As I walked in the RBG's Arboretum today flocks and flocks of Tundra Swans flew overhead. My iPhone camera could not capture them but my G11 Canon managed to get a photo.
(Help with this blog comes from Églantine)
I have wandered, walked, run, backpacked, cycled, and skied several thousands of kilometres in the U.S., Canada, Europe, Africa, and the South Pacific. I have also canoed through many lakes and rivers. I have wandered as far north as the Arctic Circle in the Northwest Territories of Canada and as far south as the South Island in New Zealand. I have wandered to the bottom of the Grand Canyon and to the tops of Mount Kilimanjaro in Tanzania, Ben Nevis in Scotland, Mount Washington in New Hampshire, and many other mountains in the Appalachian chain.

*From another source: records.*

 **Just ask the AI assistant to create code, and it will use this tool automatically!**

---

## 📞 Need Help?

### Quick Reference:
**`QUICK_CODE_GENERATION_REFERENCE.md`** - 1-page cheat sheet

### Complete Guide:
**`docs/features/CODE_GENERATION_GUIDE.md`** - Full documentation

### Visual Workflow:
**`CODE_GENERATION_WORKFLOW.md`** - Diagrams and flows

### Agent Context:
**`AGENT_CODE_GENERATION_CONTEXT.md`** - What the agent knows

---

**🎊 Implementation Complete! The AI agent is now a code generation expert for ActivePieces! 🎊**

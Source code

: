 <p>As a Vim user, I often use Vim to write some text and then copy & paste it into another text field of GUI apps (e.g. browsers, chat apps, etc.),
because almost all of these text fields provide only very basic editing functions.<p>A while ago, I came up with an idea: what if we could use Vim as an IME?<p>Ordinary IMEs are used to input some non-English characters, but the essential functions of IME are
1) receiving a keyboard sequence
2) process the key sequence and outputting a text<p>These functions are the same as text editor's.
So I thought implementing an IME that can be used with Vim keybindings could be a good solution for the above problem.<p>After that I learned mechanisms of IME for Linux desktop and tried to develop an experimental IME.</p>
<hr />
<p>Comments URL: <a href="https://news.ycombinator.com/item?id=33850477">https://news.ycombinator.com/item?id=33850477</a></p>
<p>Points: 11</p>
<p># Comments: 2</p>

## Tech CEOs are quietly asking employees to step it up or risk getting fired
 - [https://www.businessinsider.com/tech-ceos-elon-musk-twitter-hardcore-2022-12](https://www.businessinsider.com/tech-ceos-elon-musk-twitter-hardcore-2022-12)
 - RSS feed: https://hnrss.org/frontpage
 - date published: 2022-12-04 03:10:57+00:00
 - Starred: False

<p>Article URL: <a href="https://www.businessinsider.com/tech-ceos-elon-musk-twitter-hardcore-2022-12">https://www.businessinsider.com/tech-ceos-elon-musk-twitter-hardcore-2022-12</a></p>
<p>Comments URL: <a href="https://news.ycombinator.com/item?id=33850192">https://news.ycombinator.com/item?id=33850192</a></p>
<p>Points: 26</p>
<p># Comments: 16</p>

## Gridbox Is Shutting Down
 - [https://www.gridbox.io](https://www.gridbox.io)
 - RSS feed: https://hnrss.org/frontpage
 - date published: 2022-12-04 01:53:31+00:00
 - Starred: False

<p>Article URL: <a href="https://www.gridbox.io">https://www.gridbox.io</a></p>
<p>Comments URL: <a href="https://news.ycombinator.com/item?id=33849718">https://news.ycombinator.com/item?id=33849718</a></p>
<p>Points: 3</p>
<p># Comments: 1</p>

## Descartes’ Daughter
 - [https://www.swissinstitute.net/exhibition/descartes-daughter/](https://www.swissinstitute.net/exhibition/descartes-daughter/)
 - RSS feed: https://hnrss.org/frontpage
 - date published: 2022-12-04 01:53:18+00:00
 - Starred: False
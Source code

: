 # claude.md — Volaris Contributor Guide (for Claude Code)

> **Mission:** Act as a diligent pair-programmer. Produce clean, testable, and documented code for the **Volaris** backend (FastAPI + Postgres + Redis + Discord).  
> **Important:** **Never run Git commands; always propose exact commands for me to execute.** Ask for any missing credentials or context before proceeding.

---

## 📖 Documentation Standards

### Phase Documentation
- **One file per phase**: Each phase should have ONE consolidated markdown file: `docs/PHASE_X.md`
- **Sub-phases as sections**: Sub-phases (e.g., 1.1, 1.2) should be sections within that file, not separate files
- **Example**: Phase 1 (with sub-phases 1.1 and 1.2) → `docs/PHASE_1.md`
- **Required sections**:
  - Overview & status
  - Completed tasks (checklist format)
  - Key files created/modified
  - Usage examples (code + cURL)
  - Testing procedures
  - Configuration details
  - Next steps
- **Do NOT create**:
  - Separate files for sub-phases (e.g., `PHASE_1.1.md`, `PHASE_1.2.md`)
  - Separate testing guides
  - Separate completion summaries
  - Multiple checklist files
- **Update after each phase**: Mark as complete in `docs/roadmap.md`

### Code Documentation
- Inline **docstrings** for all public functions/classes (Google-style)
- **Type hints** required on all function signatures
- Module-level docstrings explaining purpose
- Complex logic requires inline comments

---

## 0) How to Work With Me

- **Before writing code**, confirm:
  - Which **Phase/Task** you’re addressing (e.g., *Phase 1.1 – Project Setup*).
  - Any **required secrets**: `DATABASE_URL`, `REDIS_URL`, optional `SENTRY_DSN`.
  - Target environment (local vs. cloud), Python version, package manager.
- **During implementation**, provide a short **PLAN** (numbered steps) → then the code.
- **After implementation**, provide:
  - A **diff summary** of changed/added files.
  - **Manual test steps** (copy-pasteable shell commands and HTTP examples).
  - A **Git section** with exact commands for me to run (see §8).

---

My longest walk was a 700 kilometre (435 mile) backpacking summer on the Appalachian Trail. My most challenging canoe trip was through most of the length of the Churchill River in Labrador.
Regardless of my foreign wanderings many of my most pleasurable wanderings have been within 10 km (6 miles) of wherever I happen to be living.
In words from the character Samuel Hamilton in John Steinbeck's East of Eden, "I take a pleasure in inquiring into things. I've never been content to pass a stone without looking under it."